Obtaining raw data from the Census Bureau was that easy! Often we will have to obtain and use a secret API key to access the data, but that’s not always necessary with tidycensus.

Now we can tidy that data and produce plots and analyses.

# Rename cryptic variables from the census form
sample_acs_data <- sample_acs_data |>
  rename(population = B01003_001E,
         population_moe = B01003_001M,
         median_income = B19013_001E,
         median_income_moe = B19013_001M)

# Plot with geom_sf since our data contains 1 row per census tract
#   with its geometry
ggplot(data = sample_acs_data) + 
  geom_sf(aes(fill = median_income), colour = "white", linetype = 2) + 
  theme_void()

# The whole state of MN is overwhelming, so focus on a single county
sample_acs_data |>
  filter(str_detect(NAME, "Hennepin")) |>
  ggplot() + 
    geom_sf(aes(fill = median_income), colour = "white", linetype = 2)

# Look for relationships between variables with 1 row per tract
as_tibble(sample_acs_data) |>
  ggplot(aes(x = population, y = median_income)) + 
    geom_point() + 
    geom_smooth(method = "lm")

Extra resources:

tidycensus: wrapper package that provides an interface to a few census datasets with map geometry included!
- Full documentation is available at https://walker-data.com/tidycensus/
censusapi: wrapper package that offers an interface to all census datasets
- Full documentation is available at https://www.hrecht.com/censusapi/

get_acs() is one of the functions that is part of tidycensus. Let’s explore what’s going on behind the scenes with get_acs()…

Accessing web APIs directly

Getting a Census API key

Many APIs (and their wrapper packages) require users to obtain a key to use their services.

This lets organizations keep track of what data is being used.
It also rate limits their API and ensures programs don’t make too many requests per day/minute/hour. Be aware that most APIs do have rate limits — especially for their free tiers.

Navigate to https://api.census.gov/data/key_signup.html to obtain a Census API key:

Organization: St. Olaf College
Email: Your St. Olaf email address

You will get the message:

Your request for a new API key has been successfully submitted. Please check your email. In a few minutes you should receive a message with instructions on how to activate your new key.

Check your email. Copy and paste your key into a new text file:

File > New File > Text File (towards the bottom of the menu)
Save as census_api_key.txt in the same folder as this .qmd.
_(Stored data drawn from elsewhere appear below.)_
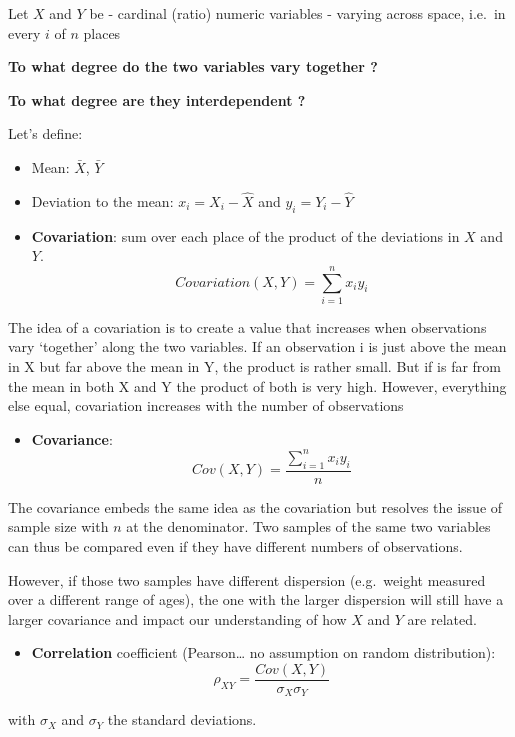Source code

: \documentclass[
  letterpaper,
  DIV=11,
  numbers=noendperiod]{scrreprt}
\providecommand{\tightlist}{%
  \setlength{\itemsep}{0pt}\setlength{\parskip}{0pt}}\usepackage{longtable,booktabs,array}
\begin{document}
Let \(X\) and \(Y\) be - cardinal (ratio) numeric variables - varying
across space, i.e.~in every \(i\) of \(n\) places

\textbf{To what degree do the two variables vary together ?}

\textbf{To what degree are they interdependent ?}

Let's define:

\begin{itemize}
\item
  Mean: \(\bar{X}\), \(\bar{Y}\)
\item
  Deviation to the mean: \(x_i = X_i - \hat{X}\) and
  \(y_i = Y_i - \hat{Y}\)
\item
  \textbf{Covariation}: sum over each place of the product of the
  deviations in \(X\) and \(Y\).
  \[Covariation (X,Y) = \sum_{i=1}^n x_i y_i\]
\end{itemize}

The idea of a covariation is to create a value that increases when
observations vary `together' along the two variables. If an observation
i is just above the mean in X but far above the mean in Y, the product
is rather small. But if is far from the mean in both X and Y the product
of both is very high. However, everything else equal, covariation
increases with the number of observations

\begin{itemize}
\tightlist
\item
  \textbf{Covariance}: \[Cov(X,Y) = \dfrac {\sum_{i=1}^n x_i y_i} {n}\]
\end{itemize}

The covariance embeds the same idea as the covariation but resolves the
issue of sample size with \(n\) at the denominator. Two samples of the
same two variables can thus be compared even if they have different
numbers of observations.

However, if those two samples have different dispersion (e.g.~weight
measured over a different range of ages), the one with the larger
dispersion will still have a larger covariance and impact our
understanding of how \(X\) and \(Y\) are related.

\begin{itemize}
\tightlist
\item
  \textbf{Correlation} coefficient (Pearson\ldots{} no assumption on
  random distribution):
  \[\rho_{XY} = \dfrac {Cov(X,Y)} {\sigma_X \sigma_Y}\]
\end{itemize}

with \(\sigma_X\) and \(\sigma_Y\) the standard deviations.
\end{document}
You could then read in the key with code like this:

myapikey <- readLines("~/264_fall_2024/DS2_preview_work/census_api_key.txt")

Handling API keys

While this works, the problem is once we start backing up our files to GitHub, your API key will also appear on GitHub, and you want to keep your API key secret. Thus, we might use environment variables instead:

One way to store a secret across sessions is with environment variables. Environment variables, or envvars for short, are a cross platform way of passing information to processes. For passing envvars to R, you can list name-value pairs in a file called .Renviron in your home directory. The easiest way to edit it is to run:

file.edit("~/.Renviron")

The file looks something like

PATH = “path” VAR1 = “value1” VAR2 = “value2” And you can access the values in R using Sys.getenv():

Sys.getenv("VAR1")
#> [1] "value1"

Note that .Renviron is only processed on startup, so you’ll need to restart R to see changes.

Another option is to use Sys.setenv and Sys.getenv:

# I used the first line to store my CENSUS API key in .Renviron
#   after uncommenting - should only need to run one time
# Sys.setenv("CENSUS_KEY" = "my census api key pasted here")
# my_census_api_key <- Sys.getenv("CENSUS_KEY")

Navigating API documentation

Navigate to the Census API user guide and click on the “Example API Queries” tab.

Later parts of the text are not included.